• [Task directions]: Counting only lines below that hold "retirement", give the total alone.

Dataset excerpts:
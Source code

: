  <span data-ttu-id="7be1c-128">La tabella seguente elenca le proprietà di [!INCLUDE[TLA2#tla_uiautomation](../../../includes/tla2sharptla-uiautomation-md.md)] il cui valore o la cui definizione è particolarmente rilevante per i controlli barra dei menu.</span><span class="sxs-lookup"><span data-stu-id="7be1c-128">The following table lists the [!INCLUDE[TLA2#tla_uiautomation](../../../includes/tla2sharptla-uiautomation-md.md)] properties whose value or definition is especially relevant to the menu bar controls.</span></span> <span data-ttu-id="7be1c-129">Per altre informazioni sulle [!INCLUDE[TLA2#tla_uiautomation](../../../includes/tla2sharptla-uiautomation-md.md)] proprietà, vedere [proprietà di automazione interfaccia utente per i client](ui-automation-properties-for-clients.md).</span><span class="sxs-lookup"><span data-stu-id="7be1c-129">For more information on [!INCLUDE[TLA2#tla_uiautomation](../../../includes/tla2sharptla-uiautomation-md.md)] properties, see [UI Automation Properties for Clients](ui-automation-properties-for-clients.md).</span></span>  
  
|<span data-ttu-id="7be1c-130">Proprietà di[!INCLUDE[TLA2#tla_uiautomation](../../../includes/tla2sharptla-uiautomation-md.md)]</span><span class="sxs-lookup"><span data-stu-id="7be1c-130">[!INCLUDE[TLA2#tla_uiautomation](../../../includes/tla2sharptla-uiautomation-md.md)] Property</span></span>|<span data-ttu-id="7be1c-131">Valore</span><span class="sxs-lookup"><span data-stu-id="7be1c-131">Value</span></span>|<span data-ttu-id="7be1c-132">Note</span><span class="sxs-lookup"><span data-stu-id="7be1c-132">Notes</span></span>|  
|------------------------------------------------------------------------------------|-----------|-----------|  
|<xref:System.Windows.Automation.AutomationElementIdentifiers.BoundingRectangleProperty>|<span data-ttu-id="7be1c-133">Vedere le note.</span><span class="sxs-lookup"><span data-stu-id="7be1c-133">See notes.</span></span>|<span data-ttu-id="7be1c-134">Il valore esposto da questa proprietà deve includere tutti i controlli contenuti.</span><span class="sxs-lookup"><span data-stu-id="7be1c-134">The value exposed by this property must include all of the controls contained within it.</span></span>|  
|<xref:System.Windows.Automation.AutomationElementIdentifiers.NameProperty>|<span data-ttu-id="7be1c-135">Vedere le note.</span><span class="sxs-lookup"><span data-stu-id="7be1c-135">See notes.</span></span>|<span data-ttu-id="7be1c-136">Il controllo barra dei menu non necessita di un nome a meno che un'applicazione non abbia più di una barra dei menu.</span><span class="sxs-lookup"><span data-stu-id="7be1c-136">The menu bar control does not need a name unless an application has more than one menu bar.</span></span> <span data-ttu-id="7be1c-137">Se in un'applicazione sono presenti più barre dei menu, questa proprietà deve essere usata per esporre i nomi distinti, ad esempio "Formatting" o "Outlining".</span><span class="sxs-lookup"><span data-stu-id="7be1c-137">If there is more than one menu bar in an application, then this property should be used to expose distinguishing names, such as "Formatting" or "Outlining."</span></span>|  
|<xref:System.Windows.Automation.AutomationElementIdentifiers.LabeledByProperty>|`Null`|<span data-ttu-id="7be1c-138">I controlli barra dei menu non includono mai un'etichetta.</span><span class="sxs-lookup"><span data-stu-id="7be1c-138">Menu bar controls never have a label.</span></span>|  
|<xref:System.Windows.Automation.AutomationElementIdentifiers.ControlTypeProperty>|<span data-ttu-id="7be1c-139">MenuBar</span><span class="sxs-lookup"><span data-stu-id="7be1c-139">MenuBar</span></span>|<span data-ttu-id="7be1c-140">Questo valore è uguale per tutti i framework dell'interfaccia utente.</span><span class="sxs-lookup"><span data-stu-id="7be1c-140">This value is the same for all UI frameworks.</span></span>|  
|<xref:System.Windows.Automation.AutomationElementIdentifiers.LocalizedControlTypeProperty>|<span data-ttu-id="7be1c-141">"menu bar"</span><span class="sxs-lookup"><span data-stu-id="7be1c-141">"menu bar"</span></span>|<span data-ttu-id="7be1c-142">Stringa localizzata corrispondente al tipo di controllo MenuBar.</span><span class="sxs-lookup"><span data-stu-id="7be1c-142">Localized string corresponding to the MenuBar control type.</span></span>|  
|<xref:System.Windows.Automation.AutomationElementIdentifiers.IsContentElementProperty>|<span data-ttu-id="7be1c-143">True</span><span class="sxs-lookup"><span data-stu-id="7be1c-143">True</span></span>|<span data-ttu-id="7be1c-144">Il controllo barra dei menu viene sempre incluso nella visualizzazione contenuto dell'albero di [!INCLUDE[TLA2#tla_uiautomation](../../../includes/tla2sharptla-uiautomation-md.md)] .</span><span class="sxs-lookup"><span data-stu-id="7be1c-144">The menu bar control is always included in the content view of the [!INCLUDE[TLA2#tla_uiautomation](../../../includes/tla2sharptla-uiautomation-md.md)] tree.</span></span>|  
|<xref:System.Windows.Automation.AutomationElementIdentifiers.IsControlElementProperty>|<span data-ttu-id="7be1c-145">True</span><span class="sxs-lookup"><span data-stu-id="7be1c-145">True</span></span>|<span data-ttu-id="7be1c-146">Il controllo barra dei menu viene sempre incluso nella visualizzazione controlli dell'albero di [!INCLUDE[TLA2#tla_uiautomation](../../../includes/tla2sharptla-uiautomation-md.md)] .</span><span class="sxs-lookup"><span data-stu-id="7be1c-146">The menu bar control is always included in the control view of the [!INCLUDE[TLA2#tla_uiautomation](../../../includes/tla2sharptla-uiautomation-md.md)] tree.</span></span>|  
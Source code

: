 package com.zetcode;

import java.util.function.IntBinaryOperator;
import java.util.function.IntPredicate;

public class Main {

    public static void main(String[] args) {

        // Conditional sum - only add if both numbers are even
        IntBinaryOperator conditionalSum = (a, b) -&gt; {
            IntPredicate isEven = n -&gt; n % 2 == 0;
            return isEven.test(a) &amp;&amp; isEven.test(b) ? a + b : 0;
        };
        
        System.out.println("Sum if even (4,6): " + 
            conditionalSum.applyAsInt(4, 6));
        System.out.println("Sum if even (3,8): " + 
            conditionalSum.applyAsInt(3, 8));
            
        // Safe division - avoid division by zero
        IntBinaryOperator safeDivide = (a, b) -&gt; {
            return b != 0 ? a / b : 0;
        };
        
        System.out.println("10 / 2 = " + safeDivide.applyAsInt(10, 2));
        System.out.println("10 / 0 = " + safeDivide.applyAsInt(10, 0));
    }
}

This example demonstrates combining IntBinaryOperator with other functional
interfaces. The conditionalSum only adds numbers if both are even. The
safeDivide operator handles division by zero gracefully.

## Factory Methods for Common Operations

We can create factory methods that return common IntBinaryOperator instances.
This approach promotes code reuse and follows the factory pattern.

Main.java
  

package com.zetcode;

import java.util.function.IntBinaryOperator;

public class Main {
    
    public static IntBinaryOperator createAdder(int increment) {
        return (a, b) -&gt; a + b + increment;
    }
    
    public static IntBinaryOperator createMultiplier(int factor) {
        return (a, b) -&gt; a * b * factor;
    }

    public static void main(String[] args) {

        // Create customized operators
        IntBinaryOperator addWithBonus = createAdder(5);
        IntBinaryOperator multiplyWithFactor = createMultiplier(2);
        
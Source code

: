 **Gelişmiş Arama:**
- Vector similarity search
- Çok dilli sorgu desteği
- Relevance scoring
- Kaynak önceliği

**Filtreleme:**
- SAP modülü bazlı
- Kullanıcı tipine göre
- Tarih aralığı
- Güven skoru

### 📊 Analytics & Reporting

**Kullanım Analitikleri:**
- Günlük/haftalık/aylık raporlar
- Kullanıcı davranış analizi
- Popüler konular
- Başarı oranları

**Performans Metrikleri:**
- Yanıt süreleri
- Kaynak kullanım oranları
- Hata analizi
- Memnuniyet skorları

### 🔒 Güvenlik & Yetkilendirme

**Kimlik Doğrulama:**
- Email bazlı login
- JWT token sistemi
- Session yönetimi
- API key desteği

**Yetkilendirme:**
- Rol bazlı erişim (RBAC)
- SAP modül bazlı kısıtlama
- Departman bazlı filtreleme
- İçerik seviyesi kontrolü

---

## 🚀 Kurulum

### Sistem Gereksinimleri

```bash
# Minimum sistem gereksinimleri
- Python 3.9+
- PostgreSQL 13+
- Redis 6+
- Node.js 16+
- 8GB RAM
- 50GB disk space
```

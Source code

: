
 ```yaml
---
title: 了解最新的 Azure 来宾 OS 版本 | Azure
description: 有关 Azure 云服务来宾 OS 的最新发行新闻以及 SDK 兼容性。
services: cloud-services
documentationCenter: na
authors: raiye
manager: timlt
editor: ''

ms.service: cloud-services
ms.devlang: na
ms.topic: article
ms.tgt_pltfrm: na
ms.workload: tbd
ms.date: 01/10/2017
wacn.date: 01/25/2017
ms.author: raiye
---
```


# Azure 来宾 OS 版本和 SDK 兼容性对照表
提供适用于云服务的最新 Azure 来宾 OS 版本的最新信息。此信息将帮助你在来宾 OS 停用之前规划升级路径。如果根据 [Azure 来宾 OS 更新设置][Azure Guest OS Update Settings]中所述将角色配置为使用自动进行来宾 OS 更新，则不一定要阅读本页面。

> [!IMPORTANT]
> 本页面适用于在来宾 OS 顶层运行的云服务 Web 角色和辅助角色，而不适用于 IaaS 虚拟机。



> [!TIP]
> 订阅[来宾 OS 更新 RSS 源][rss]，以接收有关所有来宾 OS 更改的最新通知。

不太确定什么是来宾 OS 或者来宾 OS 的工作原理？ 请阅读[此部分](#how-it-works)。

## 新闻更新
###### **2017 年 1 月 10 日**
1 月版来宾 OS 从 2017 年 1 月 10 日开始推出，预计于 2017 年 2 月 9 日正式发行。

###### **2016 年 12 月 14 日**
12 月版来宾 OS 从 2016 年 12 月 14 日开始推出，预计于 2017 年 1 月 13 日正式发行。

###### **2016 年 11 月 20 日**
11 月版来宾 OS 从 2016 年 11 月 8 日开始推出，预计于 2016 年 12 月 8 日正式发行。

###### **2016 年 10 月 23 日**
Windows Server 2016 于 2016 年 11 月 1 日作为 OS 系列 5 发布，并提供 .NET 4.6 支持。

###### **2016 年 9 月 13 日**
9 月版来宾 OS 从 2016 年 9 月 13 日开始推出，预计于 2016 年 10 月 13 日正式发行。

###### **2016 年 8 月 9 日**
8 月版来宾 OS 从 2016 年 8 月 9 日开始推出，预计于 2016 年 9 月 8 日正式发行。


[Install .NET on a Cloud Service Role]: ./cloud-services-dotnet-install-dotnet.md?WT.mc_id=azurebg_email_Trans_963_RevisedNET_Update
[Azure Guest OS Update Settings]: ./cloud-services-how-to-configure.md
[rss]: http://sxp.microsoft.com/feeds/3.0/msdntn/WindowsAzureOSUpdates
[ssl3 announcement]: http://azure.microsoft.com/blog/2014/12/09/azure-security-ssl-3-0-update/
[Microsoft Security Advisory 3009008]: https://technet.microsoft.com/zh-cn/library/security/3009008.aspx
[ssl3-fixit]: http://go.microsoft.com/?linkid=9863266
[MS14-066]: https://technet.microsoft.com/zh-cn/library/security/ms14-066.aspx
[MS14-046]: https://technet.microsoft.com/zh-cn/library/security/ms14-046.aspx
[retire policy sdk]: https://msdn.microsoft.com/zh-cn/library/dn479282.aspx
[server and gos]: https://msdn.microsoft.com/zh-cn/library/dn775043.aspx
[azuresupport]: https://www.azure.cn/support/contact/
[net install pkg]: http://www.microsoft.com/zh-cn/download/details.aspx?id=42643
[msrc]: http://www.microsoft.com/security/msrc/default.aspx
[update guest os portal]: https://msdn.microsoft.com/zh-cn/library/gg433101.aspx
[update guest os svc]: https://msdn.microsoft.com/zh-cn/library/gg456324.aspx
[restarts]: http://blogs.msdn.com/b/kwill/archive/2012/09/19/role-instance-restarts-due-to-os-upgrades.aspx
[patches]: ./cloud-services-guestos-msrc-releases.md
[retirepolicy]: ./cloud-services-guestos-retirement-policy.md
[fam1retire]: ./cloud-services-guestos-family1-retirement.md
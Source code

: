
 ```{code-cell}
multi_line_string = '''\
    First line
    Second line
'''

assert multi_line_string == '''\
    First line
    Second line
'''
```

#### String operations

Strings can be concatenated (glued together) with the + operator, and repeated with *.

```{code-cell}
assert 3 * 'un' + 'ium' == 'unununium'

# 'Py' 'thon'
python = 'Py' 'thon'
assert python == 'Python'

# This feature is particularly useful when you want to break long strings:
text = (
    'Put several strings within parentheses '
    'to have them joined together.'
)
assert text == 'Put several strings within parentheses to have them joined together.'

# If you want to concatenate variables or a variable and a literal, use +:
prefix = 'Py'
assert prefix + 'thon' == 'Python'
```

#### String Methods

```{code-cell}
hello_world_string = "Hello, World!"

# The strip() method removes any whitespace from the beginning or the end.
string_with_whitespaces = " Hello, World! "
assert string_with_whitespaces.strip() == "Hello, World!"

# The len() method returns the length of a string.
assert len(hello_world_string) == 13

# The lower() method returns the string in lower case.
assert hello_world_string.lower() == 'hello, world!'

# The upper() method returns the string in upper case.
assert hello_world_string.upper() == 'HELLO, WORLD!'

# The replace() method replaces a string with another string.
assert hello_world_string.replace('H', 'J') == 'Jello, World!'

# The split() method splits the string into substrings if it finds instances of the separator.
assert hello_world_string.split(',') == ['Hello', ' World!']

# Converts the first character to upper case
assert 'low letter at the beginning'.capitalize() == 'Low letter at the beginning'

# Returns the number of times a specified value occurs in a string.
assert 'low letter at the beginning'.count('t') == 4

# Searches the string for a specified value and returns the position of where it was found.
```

• [Solved problem]: 2